From the records below, find each line with the string "posts" and copy it.

■ **Input for this task**
Segment Open

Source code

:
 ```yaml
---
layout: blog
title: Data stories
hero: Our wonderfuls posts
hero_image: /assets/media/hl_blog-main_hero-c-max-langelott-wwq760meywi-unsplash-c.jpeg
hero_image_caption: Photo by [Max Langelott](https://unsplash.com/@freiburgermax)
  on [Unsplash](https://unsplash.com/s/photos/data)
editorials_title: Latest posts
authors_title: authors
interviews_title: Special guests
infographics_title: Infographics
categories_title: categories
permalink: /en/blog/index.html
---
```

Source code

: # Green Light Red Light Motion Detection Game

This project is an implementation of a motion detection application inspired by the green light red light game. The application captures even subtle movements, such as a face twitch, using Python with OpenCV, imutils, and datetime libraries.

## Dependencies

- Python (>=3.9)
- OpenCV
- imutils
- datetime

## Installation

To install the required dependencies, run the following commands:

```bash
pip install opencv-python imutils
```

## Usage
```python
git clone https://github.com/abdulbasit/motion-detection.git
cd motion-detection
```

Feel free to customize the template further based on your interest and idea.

Segment Closed

■ **Answer below**
hero: Our wonderfuls posts
editorials_title: Latest posts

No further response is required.